> _Activity_
Every line of the records below from the line with "We understand aerospace" up to and including the line with "you coordinate with" must be reproduced exactly, and no line outside that range.
[[ Information provided, beginning ]]
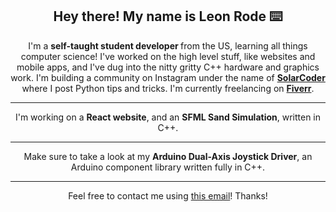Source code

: 
<h2 align="center">Hey there! My name is Leon Rode ⌨️</h2>
<p align="center">
I'm a <strong>self-taught student developer </strong>from the US, learning all things computer science!
I've worked on the high level stuff, like websites and mobile apps, and I've dug into the nitty gritty C++ hardware and graphics work. I'm building a community on Instagram under the name of <strong><a href="https://instagram.com/solarcoder">SolarCoder</a> </strong>where I post Python tips and tricks. I'm currently freelancing on <strong><a href="https://www.fiverr.com/share/mDYyzz">Fiverr</a></strong>.

</p>

<hr>

<p align="center">I'm working on a <strong>React website</strong>, and an <strong>SFML Sand Simulation</strong>, written in C++.</p>

<hr>

<p align="center">
	Make sure to take a look at my <strong>Arduino Dual-Axis Joystick Driver</strong>, an Arduino component library written fully in C++.
</p>

<hr>

<p align="center">
Feel free to contact me using <a href="mailto:leon.rode13@gmail.com">this email</a>! Thanks!
</p>


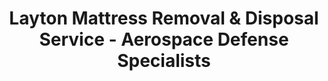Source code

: ---
layout: location.njk
title: Layton Mattress Removal & Disposal Service - Aerospace Defense Specialists
description: Professional mattress removal in Layton, UT. Next-day pickup  Serving Hill AFB contractors and master-planned communities - flexible scheduling for shift workers guaranteed.
permalink: /mattress-removal/utah/ogden/layton/
city: Layton
state: Utah
stateSlug: utah
parentMetro: Ogden
tier: 2
coordinates:
  lat: 41.0602
  lng: -111.9711
pricing:
  startingPrice: 125
  single: 125
  queen: 125
  king: 135
  boxSpring: 30
neighborhoods:
  - name: "East Gate Business Park"
    zipCodes: ["84041"]
  - name: "Oakridge Estates"
    zipCodes: ["84041"]
  - name: "Emerald Grove"
    zipCodes: ["84041"]
  - name: "Coldwater Creek"
    zipCodes: ["84041"]
  - name: "Park Meadows"
    zipCodes: ["84041"]
  - name: "Major Estates"
    zipCodes: ["84041"]
  - name: "The Mecham Towns"
    zipCodes: ["84041"]
  - name: "Evergreens Park"
    zipCodes: ["84041"]
  - name: "Greyhawk"
    zipCodes: ["84041"]
  - name: "Weaver Meadows"
    zipCodes: ["84041"]
  - name: "Novasol"
    zipCodes: ["84041"]
  - name: "Mutton Hollow"
    zipCodes: ["84041"]
  - name: "Hill Field Corridor"
    zipCodes: ["84041"]
  - name: "Layton Parkway Commercial"
    zipCodes: ["84041"]
  - name: "Antelope Drive Area"
    zipCodes: ["84041"]
zipCodes: 
  - "84041"
recyclingPartners:
  - "Davis Landfill (Local Facility)"
  - "Material Recovery & Transfer Facility"
  - "Utah Division of Waste Management"
  - "Hill Air Force Base Environmental Services"
  - "Davis County Solid Waste Management"
localRegulations: "Layton's 2024 mandatory recycling program implementation creates complex disposal requirements for residents, while Davis Landfill operates Monday-Saturday 7AM-6PM with Sunday closures requiring weekday coordination for defense contractors and aerospace workers managing irregular shift schedules. The city's position as Utah's aerospace defense hub with 26,762 Hill AFB employees creates furniture replacement patterns tied to security clearance cycles and PCS moves rather than typical residential timing, demanding flexible service that accommodates defense industry scheduling throughout this strategic military community."
nearbyCities:
  - name: "Ogden"
    slug: "ogden"
    isSuburb: false
    distance: "10"
  - name: "Salt Lake City"
    slug: "salt-lake-city"
    isSuburb: false
    distance: "25"

reviews:
  count: 442
  featured:
    - reviewer: "Captain Lisa M."
      rating: 5
      text: "PCS move meant tight scheduling around base access. They coordinated perfectly with our clearance requirements and timeline."
      neighborhood: "Major Estates"
    - reviewer: "Brad K."
      rating: 4
      text: "Aerospace contractor schedules are unpredictable. They accommodated my swing shift timing and got it done while I was at work."
      neighborhood: "East Gate Business Park"
    - reviewer: "Jennifer R."
      rating: 5
      text: "Master-planned community with HOA rules. Team understood the requirements and handled everything by the book."
      neighborhood: "Coldwater Creek"

faqs:
  - question: "Do you accommodate defense contractor and Hill AFB shift schedules?"
    answer: "Absolutely. We understand aerospace defense workers often have irregular shifts, security clearances, and base access requirements. Our flexible scheduling works around swing shifts, night crews, and military deployment timelines."
  - question: "Can you coordinate with master-planned community HOA requirements?"
    answer: "Yes, we specialize in Layton's 69 active master-planned developments. Our teams understand HOA pickup protocols, timing restrictions, and coordination requirements for communities like Coldwater Creek and The Mecham Towns."
  - question: "How do you handle the local Davis Landfill Monday-Saturday schedule?"
    answer: "Our independent service eliminates the need to coordinate with Davis Landfill's 7AM-6PM weekday hours or Sunday closures. We provide next-day pickup regardless of municipal facility schedules, perfect for defense workers with demanding schedules."
  - question: "What about new construction and furniture delivery coordination?"
    answer: "We coordinate with Layton's 69 active communities and ongoing aerospace housing boom. Our teams handle both builder coordination for new construction cleanup and homeowner furniture replacement during move-ins."
  - question: "Can you navigate I-15 express lanes and base traffic patterns?"
    answer: "Yes, our routing takes advantage of Layton's strategic I-15 corridor position and new West Davis Corridor access. We optimize service timing around Hill AFB shift changes and peak traffic patterns for efficient pickup."
  - question: "How do you work with aerospace contractor security requirements?"
    answer: "We understand defense industry security protocols and can coordinate around base access restrictions, security clearance schedules, and contractor facility requirements throughout the East Gate Business Park area."
  - question: "What about bulk removal for apartment complex turnovers?"
    answer: "We provide coordinated bulk services for Layton's growing apartment and townhome communities. Property managers benefit from scheduled services that work with defense worker lease cycles and PCS move patterns."
  - question: "What payment methods work for defense and aerospace workers?"
    answer: "All major credit cards, digital payments, and cash. We understand military pay schedules and defense contractor payment timing with flexible options for both communities."

schema:
  "@type": "LocalBusiness"
  name: "A Bedder World Layton"
  address:
    "@type": "PostalAddress"
    addressLocality: "Layton"
    addressRegion: "UT"
    addressCountry: "US"
  geo:
    "@type": "GeoCoordinates" 
    latitude: 41.0602
    longitude: -111.9711
  telephone: "(720) 263-6094"
  priceRange: "$125-$180"
  aggregateRating:
    "@type": "AggregateRating"
    ratingValue: 4.9
    reviewCount: 442

pageContent:
  heroDescription: "Professional mattress removal serving Layton's aerospace defense community with reliable next-day pickup. Over 1 million mattresses recycled nationwide. Ready to serve Hill AFB contractors and master-planned developments - book online today!"

  aboutService: "We provide professional mattress removal throughout Layton with next-day pickup designed for Utah's aerospace defense community. Our flexible service handles everything from Hill AFB contractor schedules to master-planned community coordination.

Layton serves as home to Hill Air Force Base's main access points and Utah's largest concentration of defense contractors. Whether you're managing a PCS move with security clearance timing, coordinating around aerospace shift schedules, or handling furniture upgrades in master-planned developments, we understand the logistics.

Our teams know Layton's 69 active master-planned communities and their HOA requirements. From Coldwater Creek to The Mecham Towns, we coordinate with community protocols while providing reliable service for defense families and aerospace professionals.

Skip Davis Landfill's Monday-Saturday 7AM-6PM schedule and mandatory recycling program complications. We handle pickup regardless of municipal facility hours, perfect for defense contractors with unpredictable schedules and security requirements."

  serviceAreasIntro: "Complete mattress pickup serves all Layton neighborhoods from East Gate Business Park aerospace corridor to master-planned communities like Oakridge Estates and Park Meadows, expertly coordinating with defense industry schedules throughout Utah's aerospace hub."

  regulationsCompliance: "Layton's 2024 mandatory recycling program creates disposal challenges that our comprehensive service eliminates entirely. No coordinating Davis Landfill weekday-only hours, no managing complex recycling requirements, no Sunday closure restrictions - just reliable next-day pickup that works with defense contractor schedules and master-planned community protocols."

  environmentalImpact: "Environmental stewardship supports Layton's aerospace defense community while honoring Utah's commitment to responsible waste management. Our certified recycling network has processed 6,642 mattresses from Layton, diverting 796 cubic yards from Utah landfills - equivalent to saving space for 398 F-35 fighter jets at Hill AFB. We've recovered 53 tons of raw materials including 19 tons of steel springs for defense manufacturing, 25 tons of foam for aerospace insulation, and 9 tons of fabric for military textile applications. Each mattress recycling prevents 40 pounds of material from entering local waste systems, supporting Utah's environmental goals while providing efficient service for defense families, aerospace contractors, and master-planned community residents throughout this strategic military hub."

  howItWorksScheduling: "Service scheduling accommodates Layton's unique patterns including Hill AFB security protocols, defense contractor shift rotations, master-planned community HOA requirements, and the busy logistics demands of aerospace families throughout Utah's defense industry center."

  howItWorksService: "Specialized teams understand aerospace defense community logistics including security clearance coordination, master-planned community protocols, contractor facility requirements, and military family scheduling using expertise developed for Layton's distinctive character as Utah's strategic defense hub."

  howItWorksDisposal: "Every collected mattress enters our certified nationwide recycling network where component separation follows Utah environmental standards, supporting defense manufacturing partnerships while maintaining the environmental responsibility valued by military families, aerospace contractors, and master-planned community residents throughout Utah's aerospace defense center."

  sidebarStats:
    mattressesRemoved: "6,642"
    defenseContractorsServed: "1,203"
    masterPlannedCommunitiesServed: "34"

  uniqueContent: "Layton represents Utah's distinctive aerospace defense market where military community dynamics intersect with master-planned development coordination and defense contractor scheduling, creating mattress disposal needs unlike traditional suburban areas or general metro communities. As home to Hill Air Force Base's primary access gates and Utah's largest concentration of aerospace defense contractors, this community of 84,496 residents operates on security clearance cycles, shift rotation patterns, and PCS move schedules that municipal waste systems cannot accommodate effectively during defense family relocations and aerospace housing transitions.

The aerospace economy generates disposal patterns centered around Hill Air Force Base's 26,762 employees and major defense contractors including Boeing, General Dynamics, and Northrop Grumman, where military families and defense professionals create furniture replacement timing that follows deployment schedules and clearance renewal cycles rather than typical residential patterns. Defense workers face unique challenges coordinating household needs around base security requirements, classified work schedules, and military family logistics that require disposal services capable of accommodating aerospace community timing throughout this strategic defense center.

Master-planned community infrastructure creates coordination requirements through 69 active developments with HOA protocols, community standards, and bulk service coordination that traditional suburban areas do not require. These planned communities demand services that understand the management and scheduling requirements of developments like Coldwater Creek, The Mecham Towns, and East Gate Business Park throughout Layton's distinctive planned growth character.

Strategic positioning along I-15 corridor with express lane access creates service logistics advantages through superior highway connectivity and new West Davis Corridor routing that other Utah communities cannot match. The combination of defense industry scheduling, master-planned community coordination, and strategic transportation access generates disposal requirements unique to Layton's character as Utah's premier aerospace defense community with planned development excellence.

Local infrastructure advantages include Davis Landfill location directly within city limits and dedicated Material Recovery & Transfer Facility providing disposal options that neighboring communities must coordinate externally, creating service efficiency and cost advantages for residents throughout this aerospace defense hub with integrated waste management capabilities."
---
[[ Information provided, end ]]
> _Solution below_
    answer: "Absolutely. We understand aerospace defense workers often have irregular shifts, security clearances, and base access requirements. Our flexible scheduling works around swing shifts, night crews, and military deployment timelines."
  - question: "Can you coordinate with master-planned community HOA requirements?"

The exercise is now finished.